Closed SandroVaroli closed 2 years ago
Since neither tpm2-abrmd
nor dbus
(required by tpm2-abrmd
) are installed on the container image, I would expect the TCTI module to fail. Similarly, the tpm2-tools
TRM is probably not present (and seems to be superseded by tpm2-tabrmd
). The DLL load should print any errors without crashing: ref. However, the fact that the connection attempt is falling through to TcpTpmDevice loading makes me think that the container cannot actually open /dev/tpm{,rm}0
for file operations: ref.
In your container, does the following work?
apt-get install -y tpm2-tools
tpm2_getcap algorithms
Thank for the response. I looked to the code you sent me and it is clear that the exception has been generated here in the TcpTpmDevice.Connect().
I'll modify my sw in order to make the test you suggest with tpm2-tools... at the moment if the module never reached the device twin has nothing to do so it crashes in order to be restarted by edgeAgent and having an error reported at iothub
I tried some more test...
I cannot Install tpm2-tools on the docker while it is running.
I looked at /dev/tpm{,rm}0
permission and I found that on the host
crw-rw---- 1 aziottpm root 10, 224 Jul 19 09:11 tpm0
crw-rw---- 1 aziottpm tss 253, 65536 Jul 19 09:11 tpmrm0
on the docker
crw-rw---- 1 996 root 10, 224 Jul 19 09:11 tpm0
crw-rw---- 1 996 111 253, 65536 Jul 19 09:11 tpmrm0
on docker the tss group id is 102 instead of 111 as on the host, while the user aziottpm on the docker does not exist.
it means that probably it's a permission issue.
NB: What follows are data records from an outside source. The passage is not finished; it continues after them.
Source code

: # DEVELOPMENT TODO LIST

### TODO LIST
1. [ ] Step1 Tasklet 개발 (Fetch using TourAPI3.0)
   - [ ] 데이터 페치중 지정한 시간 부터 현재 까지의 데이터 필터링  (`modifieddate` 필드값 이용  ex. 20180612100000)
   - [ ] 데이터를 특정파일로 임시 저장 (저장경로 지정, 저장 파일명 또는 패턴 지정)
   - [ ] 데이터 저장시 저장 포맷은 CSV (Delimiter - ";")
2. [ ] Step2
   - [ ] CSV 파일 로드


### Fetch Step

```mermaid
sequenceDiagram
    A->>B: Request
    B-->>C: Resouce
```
My question now is: How I have to set Dockerfile and/or module create options, permissions etc... in order to connect to iothub using tpm attestation from my module?
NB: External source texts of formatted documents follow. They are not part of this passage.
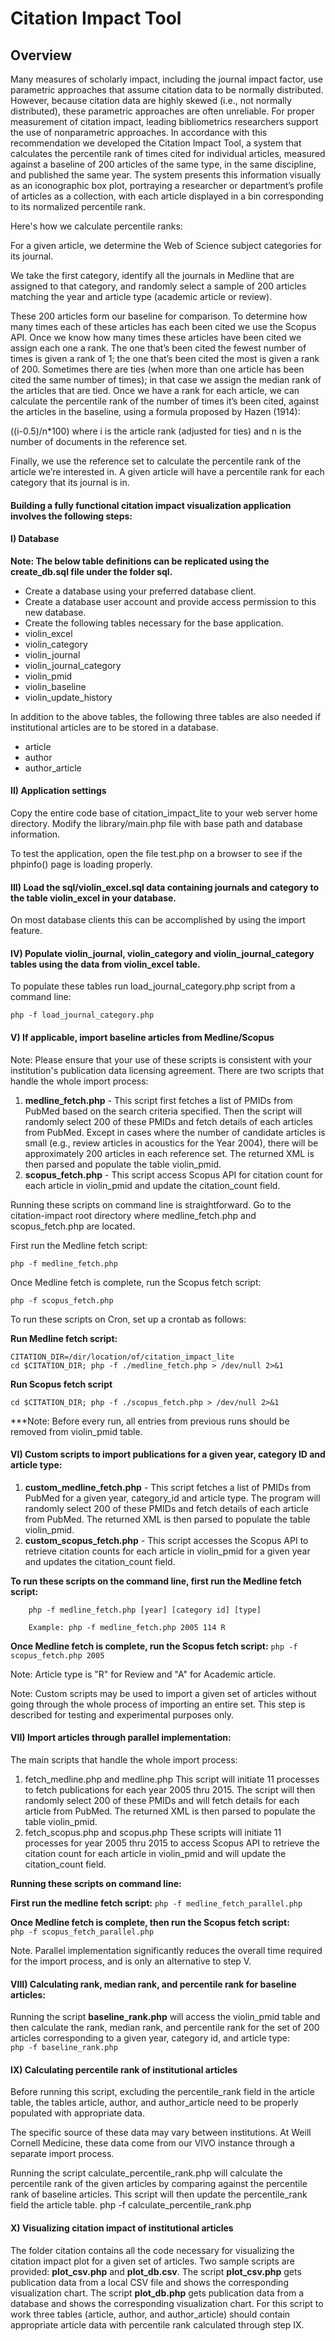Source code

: Citation Impact Tool
================

Overview
----------------

Many measures of scholarly impact, including the journal impact factor, use parametric approaches that assume citation data to be normally distributed. However, because citation data are highly skewed (i.e., not normally distributed), these parametric approaches are often unreliable. For proper measurement of citation impact, leading bibliometrics researchers support the use of nonparametric approaches. In accordance with this recommendation we developed the Citation Impact Tool, a system that calculates the percentile rank of times cited for individual articles, measured against a baseline of 200 articles of the same type, in the same discipline, and published the same year. The system presents this information visually as an iconographic box plot, portraying a researcher or department’s profile of articles as a collection, with each article displayed in a bin corresponding to its normalized percentile rank.

Here's how we calculate percentile ranks:

For a given article, we determine the Web of Science subject categories for its journal.

We take the first category, identify all the journals in Medline that are assigned to that category, and randomly select a sample of 200 articles matching the year and article type (academic article or review).

These 200 articles form our baseline for comparison. To determine how many times each of these articles has each been cited we use the Scopus API.
Once we know how many times these articles have been cited we assign each one a rank. The one that’s been cited the fewest number of times is given a rank of 1; the one that’s been cited the most is given a rank of 200. Sometimes there are ties (when more than one article has been cited the same number of times); in that case we assign the median rank of the articles that are tied.
Once we have a rank for each article, we can calculate the percentile rank of the number of times it’s been cited, against the articles in the baseline, using a formula proposed by Hazen (1914):

((i-0.5)/n*100)
where i is the article rank (adjusted for ties)
and n is the number of documents in the reference set.

Finally, we use the reference set to calculate the percentile rank of the article we’re interested in. A given article will have a percentile rank for each category that its journal is in.

####  Building a fully functional citation impact visualization application involves the following steps:

####  I) Database
**Note: The below table definitions can be replicated using the create_db.sql file under the folder sql.**
* Create a database using your preferred database client.
* Create a database user account and provide access permission to this new database.
* Create the following tables necessary for the base application.
 * violin_excel
 * violin_category
 * violin_journal
 * violin_journal_category
 * violin_pmid
 * violin_baseline
 * violin_update_history

In addition to the above tables, the following three tables are also needed if institutional articles are to be stored in a database.
* article
* author
* author_article

#### II) Application settings
Copy the entire code base of citation_impact_lite to your web server home directory.
Modify the library/main.php file with base path and database information.

To test the application, open the file test.php on a browser to see if the phpinfo() page is loading properly.

#### III) Load the sql/violin_excel.sql data containing journals and category to the table violin_excel in your database.
On most database clients this can be accomplished by using the import feature.

#### IV) Populate violin_journal, violin_category and violin_journal_category tables using the data from violin_excel table.
To populate these tables run load_journal_category.php script from a command line:
```
php -f load_journal_category.php
```

#### V) If applicable, import baseline articles from Medline/Scopus
Note: Please ensure that your use of these scripts is consistent with your institution's publication data licensing agreement.
There are two scripts that handle the whole import process:
1. **medline_fetch.php** - This script first fetches a list of PMIDs from PubMed based on the search criteria specified. Then the script will randomly select 200 of these PMIDs and fetch details of each articles from PubMed. Except in cases where the number of candidate articles is small (e.g., review articles in acoustics for the Year 2004), there will be approximately 200 articles in each reference set.
The returned XML is then parsed and populate the table violin_pmid.
2. **scopus_fetch.php** - This script access Scopus API for citation count for each article in violin_pmid and update the citation_count field.

Running these scripts on command line is straightforward. Go to the citation-impact root directory where medline_fetch.php and scopus_fetch.php are located.

First run the Medline fetch script:
```
php -f medline_fetch.php
```

Once Medline fetch is complete,  run the Scopus fetch script:
```
php -f scopus_fetch.php
```

To run these scripts on Cron, set up a crontab as follows:

**Run Medline fetch script:**
```
CITATION_DIR=/dir/location/of/citation_impact_lite
cd $CITATION_DIR; php -f ./medline_fetch.php > /dev/null 2>&1
```
**Run Scopus fetch script**
```
cd $CITATION_DIR; php -f ./scopus_fetch.php > /dev/null 2>&1
```

***Note: Before every run, all entries from previous runs should be removed from violin_pmid table.

#### VI) Custom scripts to import publications for a given year, category ID and article type:

1. **custom_medline_fetch.php** - This script fetches a list of PMIDs from PubMed for a given year, category_id and article type. The program will randomly select 200 of these PMIDs and fetch details of each article from PubMed. The returned XML is then parsed to populate the table violin_pmid.
2. **custom_scopus_fetch.php** - This script accesses the Scopus API to retrieve citation counts for each article in violin_pmid for a given year and updates the citation_count field.

**To run these scripts on the command line, first run the Medline fetch script:**
```
	php -f medline_fetch.php [year] [category id] [type]
```  
```
	Example: php -f medline_fetch.php 2005 114 R
```

**Once Medline fetch is complete, run the Scopus fetch script:**
```php -f scopus_fetch.php 2005```

Note: Article type is "R" for Review and "A" for Academic article.

Note: Custom scripts may be used to import a given set of articles without going through the whole process of importing an entire set. This step is described for testing and experimental purposes only.

#### VII) Import articles through parallel implementation: 

The main scripts that handle the whole import process:

1. fetch_medline.php and medline.php
This script will initiate 11 processes to fetch publications for each year 2005 thru 2015. The script will then randomly select 200 of these PMIDs and will fetch details for each article from PubMed.
The returned XML is then parsed to populate the table violin_pmid.
2. fetch_scopus.php and scopus.php
These scripts will initiate 11 processes for year 2005 thru 2015 to access Scopus API to retrieve the citation count for each article in violin_pmid and will update the citation_count field.

**Running these scripts on command line:**

**First run the medline fetch script:**
```php -f medline_fetch_parallel.php```

**Once Medline fetch is complete, then run the Scopus fetch script:**  
```php -f scopus_fetch_parallel.php```

Note. Parallel implementation significantly reduces the overall time required for the import process, and is only an alternative to step V.

#### VIII) Calculating rank, median rank, and percentile rank for baseline articles:

Running the script **baseline_rank.php** will access the violin_pmid table and then calculate the rank, median rank, and percentile rank for the set of 200 articles corresponding to a given year, category id, and article type:  
```php -f baseline_rank.php```

#### IX) Calculating percentile rank of institutional articles
Before running this script, excluding the percentile_rank field in the article table, the tables article, author, and author_article need to be properly populated with appropriate data.

The specific source of these data may vary between institutions. At Weill Cornell Medicine, these data come from our VIVO instance through a separate import process.

Running the script calculate_percentile_rank.php will calculate the percentile rank of the given articles by comparing against the percentile rank of baseline articles.
This script will then update the percentile_rank field the article table.
php -f calculate_percentile_rank.php

#### X) Visualizing citation impact of institutional articles
The folder citation contains all the code necessary for visualizing the citation impact plot for a given set of articles.
Two sample scripts are provided: **plot_csv.php** and **plot_db.csv**.
The script **plot_csv.php** gets publication data from a local CSV file and shows the corresponding visualization chart.
The script **plot_db.php** gets publication data from a database and shows the corresponding visualization chart. For this script to work three tables (article, author, and author_article) should contain appropriate article data with percentile rank calculated through step IX.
I also looked at edgeAgent /dev folder and there in no /dev/tpm{,rm}0
at all, however it connects to iothub... so it is possibile that the right way to connect to iothub could be different then using the DeviceAuthenticationWithTpm?
Thanks Sandro
here the error i got from inside the docker installing tpm2-tools in dockerfile and running the command suggested here
/app$ tpm2_getcap -c algorithms
** (process:114): CRITICAL **: 16:37:53.722: failed to allocate dbus proxy object: Could not connect: No such file or directory
ERROR: tcti init allocation routine failed for library: "tabrmd" options: "(null)"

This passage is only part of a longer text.